Prospect Profile: Aaron Cheesman

It must seem like deja vu all over again for Aaron Cheesman. The young catcher spent two seasons blocked by a more talented catcher and now faces a ton of roadblocks as a member of the Phillies organization. If his quick start means anything, Cheesman may be able to move past at least some of those blocks.

When scouts look at catchers, they consider things like defense, arm strength and smarts. With Cheesman, it's the smarts part that definitely stands out. Cheesman - who turns 24 on Monday (9/25) - is probably one of the smartest players who was available in the draft this past June. He's got book smarts and baseball smarts that have helped him excel on the field. His intelligence also helped him to develop a leadership role on the Florida State Seminoles team as he took over control of the pitching staff during games.
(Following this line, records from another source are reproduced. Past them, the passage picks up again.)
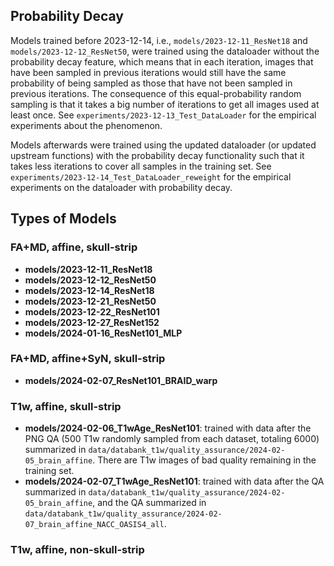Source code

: ## Probability Decay

Models trained before 2023-12-14, i.e., `models/2023-12-11_ResNet18` and `models/2023-12-12_ResNet50`, were trained using the dataloader without the probability decay feature, which means that in each iteration, images that have been sampled in previous iterations would still have the same probability of being sampled as those that have not been sampled in previous iterations. The consequence of this equal-probability random sampling is that it takes a big number of iterations to get all images used at least once. See `experiments/2023-12-13_Test_DataLoader` for the empirical experiments about the phenomenon.

Models afterwards were trained using the updated dataloader (or updated upstream functions) with the probability decay functionality such that it takes less iterations to cover all samples in the training set. See `experiments/2023-12-14_Test_DataLoader_reweight` for the empirical experiments on the dataloader with probability decay.

## Types of Models

### FA+MD, affine, skull-strip

- **models/2023-12-11_ResNet18**
- **models/2023-12-12_ResNet50**
- **models/2023-12-14_ResNet18**
- **models/2023-12-21_ResNet50**
- **models/2023-12-22_ResNet101**
- **models/2023-12-27_ResNet152**
- **models/2024-01-16_ResNet101_MLP**

### FA+MD, affine+SyN, skull-strip

- **models/2024-02-07_ResNet101_BRAID_warp**

### T1w, affine, skull-strip

- **models/2024-02-06_T1wAge_ResNet101**: trained with data after the PNG QA (500 T1w randomly sampled from each dataset, totaling 6000) summarized in `data/databank_t1w/quality_assurance/2024-02-05_brain_affine`. There are T1w images of bad quality remaining in the training set.
- **models/2024-02-07_T1wAge_ResNet101**: trained with data after the QA summarized in `data/databank_t1w/quality_assurance/2024-02-05_brain_affine`, and the QA summarized in `data/databank_t1w/quality_assurance/2024-02-07_brain_affine_NACC_OASIS4_all`.

### T1w, affine, non-skull-strip

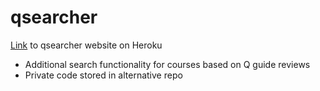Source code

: # qsearcher
[Link](https://qsearcher.herokuapp.com/) to qsearcher website on Heroku
- Additional search functionality for courses based on Q guide reviews
- Private code stored in alternative repo
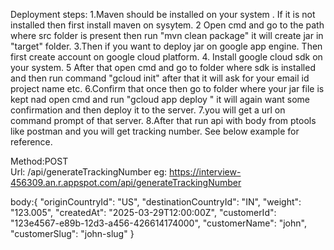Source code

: Deployment steps:
1.Maven should be installed on your system . If it is not installed then first install maven on sysytem.
2 Open cmd and go to the path where src folder is present then run "mvn clean package" it will create jar in "target" folder.
3.Then if you want to deploy jar on google app engine. Then first create account on google cloud platform.
4. Install google cloud sdk on your system.
5 After that open cmd and go to folder where sdk is installed and then run command "gcloud init" after that it will ask for your email id project name etc.
6.Confirm that once then go to folder where your jar file is kept nad open cmd and run "gcloud app deploy <jarname>" it will again want some confirmation and then deploy it to the server.
7.you will get a url on command prompt of that server.
8.After that run api with body from ptools like postman and you will get tracking number. See below example for reference.

Method:POST  
Url: <UrlOfServer>/api/generateTrackingNumber
 eg: https://interview-456309.an.r.appspot.com/api/generateTrackingNumber

body:{
    "originCountryId": "US",
    "destinationCountryId": "IN",
    "weight": "123.005",
    "createdAt": "2025-03-29T12:00:00Z",
    "customerId": "123e4567-e89b-12d3-a456-426614174000",
    "customerName": "john",
    "customerSlug": "john-slug"
}
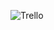 
![Trello ](https://raw.githubusercontent.com/KurtRodrigues/IGN-II_GSW/master/4%C2%BA%20ENTREGA/trello%2015-06-20.JPG "Title")
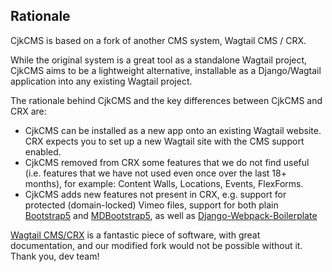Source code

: ## Rationale

CjkCMS is based on a fork of another CMS system, Wagtail CMS / CRX.

While the original system is a great tool as a standalone Wagtail project, CjkCMS aims to be a lightweight alternative, installable as a Django/Wagtail application into any existing Wagtail project.


The rationale behind CjkCMS and the key differences between CjkCMS and CRX are:
- CjkCMS can be installed as a new app onto an existing Wagtail website. CRX expects you to set up a new Wagtail site with the CMS support enabled.
- CjkCMS removed from CRX some features that we do not find useful (i.e. features that we have not used even once over the last 18+ months), for example: Content Walls, Locations, Events, FlexForms.
- CjkCMS adds new features not present in CRX, e.g. support for protected (domain-locked) Vimeo files, support for both plain [Bootstrap5](https://getbootstrap.com/) and [MDBootstrap5](https://mdbootstrap.com/), as well as [Django-Webpack-Boilerplate](https://github.com/AccordBox/python-webpack-boilerplate)

[Wagtail CMS/CRX](https://docs.coderedcorp.com/wagtail-crx/) is a fantastic piece of software, with great documentation, and our modified fork would not be possible without it. Thank you, dev team! 
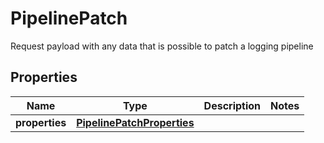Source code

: # PipelinePatch

Request payload with any data that is possible to patch a logging pipeline
## Properties
| Name | Type | Description | Notes |
| ------------ | ------------- | ------------- | ------------- |
| **properties** | [**PipelinePatchProperties**](PipelinePatchProperties.md) |  |  |


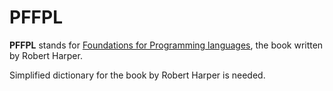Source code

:# PFFPL

**PFFPL** stands for [Foundations for Programming languages](https://www.amazon.com/Practical-Foundations-Programming-Languages-Professor/dp/1107029570/ref=sr_1_2?crid=2OHAQQ1YEWBEF&keywords=foundations+for+programming+languages+harper&qid=1577950262&s=books&sprefix=foundations+for+program%2Cstripbooks-intl-ship%2C-1&sr=1-2]Programming), the book written by Robert Harper. 

Simplified dictionary for the book by Robert Harper is needed.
Outside of his intangible skills, Cheesman was thought to have just average defensive abilities and similar offensive strengths. You wouldn't have known that he was anywhere near simply average in his first pro season. Cheesman spent the summer with the Gulf Coast League Phillies and hit .348 in 31 games, with a .443 on-base percentage. The key to Cheesman's success was his plate discipline that saw him walk 14 times while striking out in just nine at bats.

The tough part is going to be for Cheesman to carve his niche in the Phillies' organization. Louis Marson and Jason Jaramillo are seemingly battling for the catcher of the future distinction and Tuffy Gosewisch was taken in this year's draft in the 11th round. Plus, there's Reece Creswell and Joel Naughton, who were Cheesman's backups in the GCL and cut into his playing time there. With the numbers that Cheesman put up in 2005, it's possible that he'll be given a shot at Clearwater in 2006, serving primarily as a backup to Jaramillo. It would likely mean having to repeat Clearwater a year later to get the at bats that Cheesman would need, but it would at least give him a higher profile spot and a chance to further impress the Phillies' minor league staff. Marson and Gosewisch seem to have jobs at Lakewood locked up for 2006.

The biggest question with Cheesman is whether or not his offensive numbers were a mirage. In college, Cheesman was a career .308 hitter, but keep in mind that college is a different game, using aluminum bats and that it took a .347 average in his junior year for Cheesman to achieve the numbers that he did. Without that huge season, he would have been a career .284 hitter with the Seminoles.